SonstigesOrganisationsentwicklung

Interview mit Robert A. Sedlák

CEO S&P Consulting | Guest Professor an der ECNU, Shanghai

„Mit dem falschen Radarsystem ist der Eisberg nicht früh genug zu erkennen“

Seit August 2018 begleitet S&P Consulting die Duisburger Versorgungs- und Verkehrsgesellschaft mbH (DVV) im Zukunftsprogramm DVVision. Im Rahmen von DVVision arbeiten Mitarbeiterinnen und Mitarbeiter aller Gesellschaften des DVV-Konzerns, Abteilungen und Hierarchieebenen gemeinsam daran, Herausforderungen, Entwicklungen und Trends frühzeitig zu erkennen und sich bestmöglich darauf einzustellen.

Im Interview spricht Guest Professor Robert A. Sedlák über die Fähigkeit und das Potenzial einer Organisation, sich eigenständig und vorausschauend weiterzuentwickeln und mit den wachsenden Herausforderungen adäquat umzugehen.

Sehr geehrter Herr Sedlák, Sie leiten Ihre Beratung von sozialwissenschaftlichen Systemtheorien ab. Wie definiert sich demnach der Begriff „Vorausschauende Organisation“?

Wir begreifen Organisationen als hochkomplexe soziale Systeme mit vorhandenen Hierarchie- und Kommunikationsstrukturen. Nach diesem Verständnis sehen wir in erster Linie nicht die Menschen in einer Organisation als die wesentlichen Ansatzpunkte, sondern die Art und Weise, wie sich eine Organisation mit Informationen und Impulsen versorgt, diese auswertet und dann zu Entscheidungen kommt. Wir schauen also nicht als Erstes auf die Mitarbeiter, sondern auf die vorhandenen Strukturen.

Und was genau ist mit „vorausschauend“ gemeint?
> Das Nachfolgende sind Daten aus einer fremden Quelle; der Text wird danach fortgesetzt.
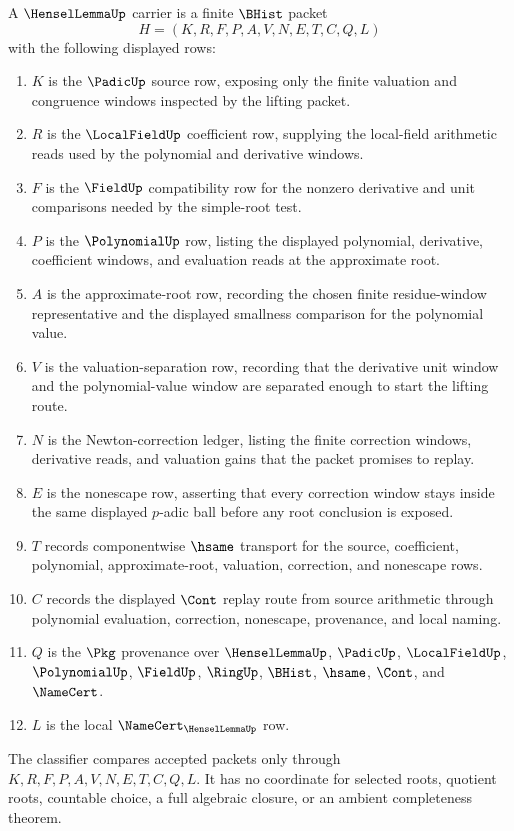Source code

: \begin{definition}
\label{def:hensel-lemma-carrier}
A $\HenselLemmaUp$ carrier is a finite $\BHist$ packet
$$
H=(K,R,F,P,A,V,N,E,T,C,Q,L)
$$
with the following displayed rows:
\begin{enumerate}
\item $K$ is the $\PadicUp$ source row, exposing only the finite valuation and congruence windows inspected by the lifting packet.
\item $R$ is the $\LocalFieldUp$ coefficient row, supplying the local-field arithmetic reads used by the polynomial and derivative windows.
\item $F$ is the $\FieldUp$ compatibility row for the nonzero derivative and unit comparisons needed by the simple-root test.
\item $P$ is the $\PolynomialUp$ row, listing the displayed polynomial, derivative, coefficient windows, and evaluation reads at the approximate root.
\item $A$ is the approximate-root row, recording the chosen finite residue-window representative and the displayed smallness comparison for the polynomial value.
\item $V$ is the valuation-separation row, recording that the derivative unit window and the polynomial-value window are separated enough to start the lifting route.
\item $N$ is the Newton-correction ledger, listing the finite correction windows, derivative reads, and valuation gains that the packet promises to replay.
\item $E$ is the nonescape row, asserting that every correction window stays inside the same displayed $p$-adic ball before any root conclusion is exposed.
\item $T$ records componentwise $\hsame$ transport for the source, coefficient, polynomial, approximate-root, valuation, correction, and nonescape rows.
\item $C$ records the displayed $\Cont$ replay route from source arithmetic through polynomial evaluation, correction, nonescape, provenance, and local naming.
\item $Q$ is the $\Pkg$ provenance over $\HenselLemmaUp$, $\PadicUp$, $\LocalFieldUp$, $\PolynomialUp$, $\FieldUp$, $\RingUp$, $\BHist$, $\hsame$, $\Cont$, and $\NameCert$.
\item $L$ is the local $\NameCert_{\HenselLemmaUp}$ row.
\end{enumerate}
The classifier compares accepted packets only through $K,R,F,P,A,V,N,E,T,C,Q,L$. It has no coordinate for selected roots, quotient roots, countable choice, a full algebraic closure, or an ambient completeness theorem.
\end{definition}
Die Zukunft ist und bleibt unsicher. Es geht daher darum, Entwicklungen frühzeitig zu erkennen oder zu erahnen und das Unternehmen darauf vorzubereiten. Aus diesem Grund sollte sich eine Organisation ausreichend mit Impulsen von außen versorgen, diese auswerten und daraus ihre Fähigkeit für ein vorausschauendes Handeln entwickeln. Leider haben nur wenige Organisationen dies für sich erkannt und ihre Planungs- und Steuerungsprozesse darauf eingestellt.

Was passiert mit Unternehmen, die nicht vorausschauend handeln?

Jede Unternehmenskrise ist letztlich ein Ergebnis von Fehleinschätzungen oder vom Nichtsehen von Entwicklungen, die im Verborgenen schon stattfinden. Es ist schon tragisch zu beobachten, wie selbst große Geschäftseinheiten DAXnotierter Konzerne über Jahre hinweg zu falschen Markteinschätzungen kommen und von einer Notoperation zur nächsten manövrieren. Dies sind für uns Indizien dafür, dass die Radarsysteme nicht richtig ausgerichtet sind und damit eine Organisation Gefahr läuft, den Eisberg nicht frühzeitig zu erkennen, und sich mit voller Wucht selbst beschädigt.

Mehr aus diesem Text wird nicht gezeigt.